The BOD failed us with a complete lack of planning for the first SOA and, unless they change direction materially, will fail again with the second. It's really that simple. People blaming the FCA are so far wide of the mark it's unreal. The Judge did his job. The FCA did their job. Only one party didn't do theirs properly, and it wasn't either of them...
None of this deters me from holding my investment, I just don't think it's as smooth sailing as everybody hopes.
Absolutely agree Candlehead.

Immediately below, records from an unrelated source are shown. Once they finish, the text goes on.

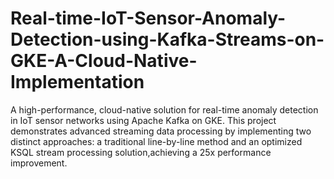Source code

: # Real-time-IoT-Sensor-Anomaly-Detection-using-Kafka-Streams-on-GKE-A-Cloud-Native-Implementation
A high-performance, cloud-native solution for real-time anomaly detection in IoT sensor networks using Apache Kafka on GKE. This project demonstrates advanced streaming data processing by implementing two distinct approaches: a traditional line-by-line method and an optimized KSQL stream processing solution,achieving a 25x performance improvement. 
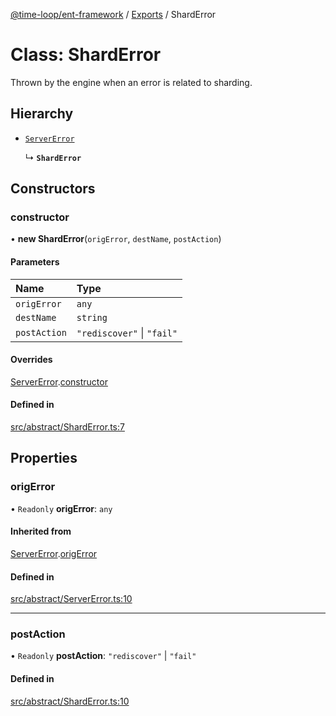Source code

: [@time-loop/ent-framework](../README.md) / [Exports](../modules.md) / ShardError

# Class: ShardError

Thrown by the engine when an error is related to sharding.

## Hierarchy

- [`ServerError`](ServerError.md)

  ↳ **`ShardError`**

## Constructors

### constructor

• **new ShardError**(`origError`, `destName`, `postAction`)

#### Parameters

| Name | Type |
| :------ | :------ |
| `origError` | `any` |
| `destName` | `string` |
| `postAction` | ``"rediscover"`` \| ``"fail"`` |

#### Overrides

[ServerError](ServerError.md).[constructor](ServerError.md#constructor)

#### Defined in

[src/abstract/ShardError.ts:7](https://github.com/clickup/rest-client/blob/master/src/abstract/ShardError.ts#L7)

## Properties

### origError

• `Readonly` **origError**: `any`

#### Inherited from

[ServerError](ServerError.md).[origError](ServerError.md#origerror)

#### Defined in

[src/abstract/ServerError.ts:10](https://github.com/clickup/rest-client/blob/master/src/abstract/ServerError.ts#L10)

___

### postAction

• `Readonly` **postAction**: ``"rediscover"`` \| ``"fail"``

#### Defined in

[src/abstract/ShardError.ts:10](https://github.com/clickup/rest-client/blob/master/src/abstract/ShardError.ts#L10)
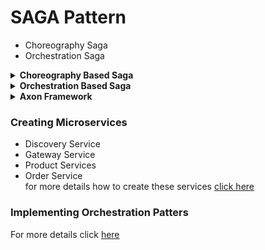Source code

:  # SAGA Pattern
 - Choreography Saga
 - Orchestration Saga

<details>
<summary><b>Choreography Based Saga </b></summary>
  
  - Initial flow 1,2,3......n
  - Compensating flow n......3,2,1 <br/>
 [Diagram](/spring/spring-microservices/ms-sagapattern/choreographypattern.jpg)
</details>


<details>
<summary><b>Orchestration Based Saga </b></summary>
  
  - Initial flow 1,2,3......n
  - Compensating flow n......3,2,1<br/>
  - Happy path and error scenario diagram given below
  [Diagram1](/spring/spring-microservices/ms-sagapattern/orcheshappyPath.jpg) <br/>
  [Diagram2](/spring/spring-microservices/ms-sagapattern/errorpath.jpg) <br/>
</details>


<details>
<summary><b>Axon Framework</b></summary>
 
 <p>
 Axon Framework is a Java microservices framework that helps you build microservices architecture in-line with Domain Driven Design (DDD) principles. Apart from DDD,   Axon Framework also allows you to implement microservices patterns such as Command-Query-Responsibility-Segregation (CQRS) and Event-Driven Architecture
 </p>
  
  - Ini
  - Co
  
 
</details>

### Creating Microservices
  - Discovery Service
  - Gateway Service
  - Product Services
  - Order Service<br/>
for more details how to create these services [click here](/spring-microservices/ms-sagapattern/ms-config.md)

### Implementing Orchestration Patters

<p>  
 
 For more details click [here](/spring-microservices/ms-sagapattern/ms-axon-orchestration.md)


</p>
 
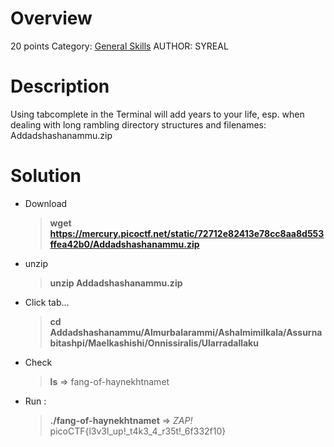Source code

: # Overview 
20 points
Category: [General Skills]()
AUTHOR: SYREAL

# Description
Using tabcomplete in the Terminal will add years to your life, esp. when dealing with long rambling directory structures and filenames: Addadshashanammu.zip

# Solution
- Download
  > **wget https://mercury.picoctf.net/static/72712e82413e78cc8aa8d553ffea42b0/Addadshashanammu.zip**
- unzip 
  >**unzip Addadshashanammu.zip**
- Click tab...
  > **cd Addadshashanammu/Almurbalarammi/Ashalmimilkala/Assurnabitashpi/Maelkashishi/Onnissiralis/Ularradallaku**
- Check 
  > **ls** 
    => fang-of-haynekhtnamet
- Run :
  > **./fang-of-haynekhtnamet** 
  => *ZAP!* picoCTF{l3v3l_up!_t4k3_4_r35t!_6f332f10}
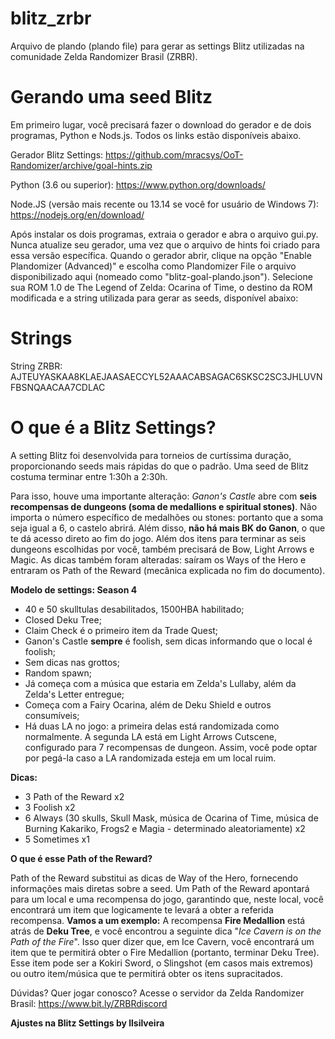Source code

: # blitz_zrbr
Arquivo de plando (plando file) para gerar as settings Blitz utilizadas na comunidade Zelda Randomizer Brasil (ZRBR).

# Gerando uma seed Blitz
Em primeiro lugar, você precisará fazer o download do gerador e de dois programas, Python e Nods.js. Todos os links estão disponíveis abaixo.

Gerador Blitz Settings: https://github.com/mracsys/OoT-Randomizer/archive/goal-hints.zip

Python (3.6 ou superior): https://www.python.org/downloads/

Node.JS (versão mais recente ou 13.14 se você for usuário de Windows 7): https://nodejs.org/en/download/

Após instalar os dois programas, extraia o gerador e abra o arquivo gui.py. Nunca atualize seu gerador, uma vez que o arquivo de hints foi criado para essa versão específica. Quando o gerador abrir, clique na opção "Enable Plandomizer (Advanced)" e escolha como Plandomizer File o arquivo disponibilizado aqui (nomeado como "blitz-goal-plando.json"). Selecione sua ROM 1.0 de The Legend of Zelda: Ocarina of Time, o destino da ROM modificada e a string utilizada para gerar as seeds, disponível abaixo:

# Strings

String ZRBR:
AJTEUYASKAA8KLAEJAASAECCYL52AAACABSAGAC6SKSC2SC3JHLUVNFBSNQAACAA7CDLAC


# O que é a Blitz Settings?
A setting Blitz foi desenvolvida para torneios de curtíssima duração, proporcionando seeds mais rápidas do que o padrão. Uma seed de Blitz costuma terminar entre 1:30h a 2:30h.
 
Para isso, houve uma importante alteração: *Ganon's Castle* abre com **seis recompensas de dungeons (soma de medallions e spiritual stones)**. Não importa o número específico de medalhões ou stones: portanto que a soma seja igual a 6, o castelo abrirá. Além disso, **não há mais BK do Ganon**, o que te dá acesso direto ao fim do jogo. Além dos itens para terminar as seis dungeons escolhidas por você, também precisará de Bow, Light Arrows e Magic.
As dicas também foram alteradas: saíram os Ways of the Hero e entraram os Path of the Reward (mecânica explicada no fim do documento).
 
**Modelo de settings: Season 4**
- 40 e 50 skulltulas desabilitados, 1500HBA habilitado;
- Closed Deku Tree;
- Claim Check é o primeiro item da Trade Quest;
- Ganon's Castle **sempre** é foolish, sem dicas informando que o local é foolish;
- Sem dicas nas grottos;
- Random spawn;
- Já começa com a música que estaria em Zelda's Lullaby, além da Zelda's Letter entregue;
- Começa com a Fairy Ocarina, além de Deku Shield e outros consumíveis;
- Há duas LA no jogo: a primeira delas está randomizada como normalmente. A segunda LA está em Light Arrows Cutscene, configurado para 7 recompensas de dungeon. Assim, você pode optar por pegá-la caso a LA randomizada esteja em um local ruim.
 
**Dicas:**
- 3 Path of the Reward x2
- 3 Foolish x2
- 6 Always (30 skulls, Skull Mask, música de Ocarina of Time, música de Burning Kakariko, Frogs2 e Magia - determinado aleatoriamente) x2
- 5 Sometimes x1
 
**O que é esse Path of the Reward?**

Path of the Reward substitui as dicas de Way of the Hero, fornecendo informações mais diretas sobre a seed. Um Path of the Reward apontará para um local e uma recompensa do jogo, garantindo que, neste local, você encontrará um item que logicamente te levará a obter a referida recompensa.
**Vamos a um exemplo:** A recompensa **Fire Medallion** está atrás de **Deku Tree**, e você encontrou a seguinte dica "*Ice Cavern is on the Path of the Fire*". Isso quer dizer que, em Ice Cavern, você encontrará um item que te permitirá obter o Fire Medallion (portanto, terminar Deku Tree). Esse item pode ser a Kokiri Sword, o Slingshot (em casos mais extremos) ou outro item/música que te permitirá obter os itens supracitados.

Dúvidas? Quer jogar conosco?
Acesse o servidor da Zelda Randomizer Brasil: https://www.bit.ly/ZRBRdiscord

**Ajustes na Blitz Settings by llsilveira**
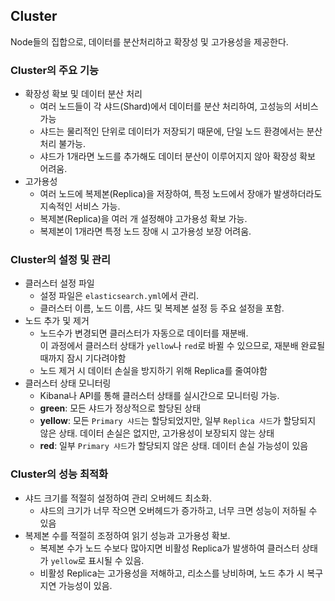 ## Cluster
Node들의 집합으로, 데이터를 분산처리하고 확장성 및 고가용성을 제공한다.


### Cluster의 주요 기능
- 확장성 확보 및 데이터 분산 처리
  - 여러 노드들이 각 샤드(Shard)에서 데이터를 분산 처리하여, 고성능의 서비스 가능
  - 샤드는 물리적인 단위로 데이터가 저장되기 때문에, 단일 노드 환경에서는 분산 처리 불가능.
  - 샤드가 1개라면 노드를 추가해도 데이터 분산이 이루어지지 않아 확장성 확보 어려움.
- 고가용성
  - 여러 노드에 복제본(Replica)을 저장하여, 특정 노드에서 장애가 발생하더라도 지속적인 서비스 가능.
  - 복제본(Replica)을 여러 개 설정해야 고가용성 확보 가능.
  - 복제본이 1개라면 특정 노드 장애 시 고가용성 보장 어려움.


### Cluster의 설정 및 관리
- 클러스터 설정 파일
  - 설정 파일은 `elasticsearch.yml`에서 관리.
  - 클러스터 이름, 노드 이름, 샤드 및 복제본 설정 등 주요 설정을 포함.
- 노드 추가 및 제거
  - 노드수가 변경되면 클러스터가 자동으로 데이터를 재분배.  
    이 과정에서 클러스터 상태가 `yellow`나 `red`로 바뀔 수 있으므로, 재분배 완료될때까지 잠시 기다려야함
  - 노드 제거 시 데이터 손실을 방지하기 위해 Replica를 줄여야함
- 클러스터 상태 모니터링
  - Kibana나 API를 통해 클러스터 상태를 실시간으로 모니터링 가능.
  - **green**: 모든 샤드가 정상적으로 할당된 상태
  - **yellow**: 모든 `Primary 샤드`는 할당되었지만, 일부 `Replica 샤드`가 할당되지 않은 상태. 데이터 손실은 없지만, 고가용성이 보장되지 않는 상태
  - **red**: 일부 `Primary 샤드`가 할당되지 않은 상태. 데이터 손실 가능성이 있음
  

### Cluster의 성능 최적화
- 샤드 크기를 적절히 설정하여 관리 오버헤드 최소화.
  - 샤드의 크기가 너무 작으면 오버헤드가 증가하고, 너무 크면 성능이 저하될 수 있음
- 복제본 수를 적절히 조정하여 읽기 성능과 고가용성 확보.
  - 복제본 수가 노드 수보다 많아지면 비활성 Replica가 발생하여 클러스터 상태가 `yellow`로 표시될 수 있음.
  - 비활성 Replica는 고가용성을 저해하고, 리소스를 낭비하며, 노드 추가 시 복구 지연 가능성이 있음.
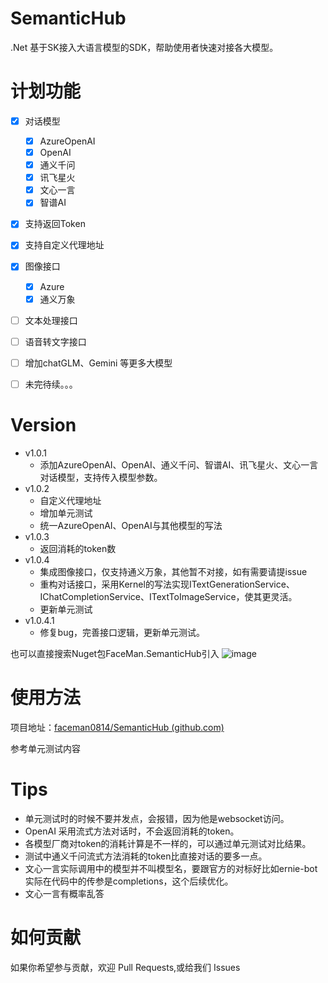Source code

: # SemanticHub

.Net 基于SK接入大语言模型的SDK，帮助使用者快速对接各大模型。

# 计划功能

- [X] 对话模型

  - [X] AzureOpenAI
  - [X] OpenAI
  - [X] 通义千问
  - [X] 讯飞星火
  - [X] 文心一言
  - [X] 智谱AI
- [X] 支持返回Token
- [X] 支持自定义代理地址
- [X] 图像接口

  - [X] Azure
  - [X] 通义万象
- [ ] 文本处理接口
- [ ] 语音转文字接口
- [ ] 增加chatGLM、Gemini 等更多大模型
- [ ] 未完待续。。。

# Version

- v1.0.1
  - 添加AzureOpenAI、OpenAI、通义千问、智谱AI、讯飞星火、文心一言对话模型，支持传入模型参数。
- v1.0.2
  - 自定义代理地址
  - 增加单元测试
  - 统一AzureOpenAI、OpenAI与其他模型的写法
- v1.0.3
  - 返回消耗的token数
- v1.0.4
  - 集成图像接口，仅支持通义万象，其他暂不对接，如有需要请提issue
  - 重构对话接口，采用Kernel的写法实现ITextGenerationService、IChatCompletionService、ITextToImageService，使其更灵活。
  - 更新单元测试
- v1.0.4.1
  - 修复bug，完善接口逻辑，更新单元测试。

也可以直接搜索Nuget包FaceMan.SemanticHub引入
![image](https://github.com/faceman0814/SemanticHub/assets/74786133/c27744bb-cd4a-4ec2-9c75-9420d12c4c14)

# 使用方法

项目地址：[faceman0814/SemanticHub (github.com)](https://github.com/faceman0814/SemanticHub)

参考单元测试内容

# Tips

- 单元测试时的时候不要并发点，会报错，因为他是websocket访问。
- OpenAI 采用流式方法对话时，不会返回消耗的token。
- 各模型厂商对token的消耗计算是不一样的，可以通过单元测试对比结果。
- 测试中通义千问流式方法消耗的token比直接对话的要多一点。
- 文心一言实际调用中的模型并不叫模型名，要跟官方的对标好比如ernie-bot实际在代码中的传参是completions，这个后续优化。
- 文心一言有概率乱答

# 如何贡献

如果你希望参与贡献，欢迎 Pull Requests,或给我们 Issues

Provident is a different situation - the business in question is being closed down, so the threat of "X/Y/Z or insovency" is a real one, rather than a randomly picked amount and a bluff.
The BOD still very much need to do their jobs and stop playing games with the FCA.
It's still positive, it's just not comparing apples to apples. It's barely comparing fruit to fruit.
It's not 5 days time...
It's 5 consecutive days at a point in the future, within the next 5 years by the look of it...
JP Sale?
They've got more shares than they used to have....
There can't be any doubt as to SOA 2. It will happen.
The BOD has a fiduciary duty to do this properly, not just jump straight to Liquidation (unless of course they also fancy some legal action).
They 'could' give 90% of profits and the business would still be profitable. They won't, but that was the FCA's point.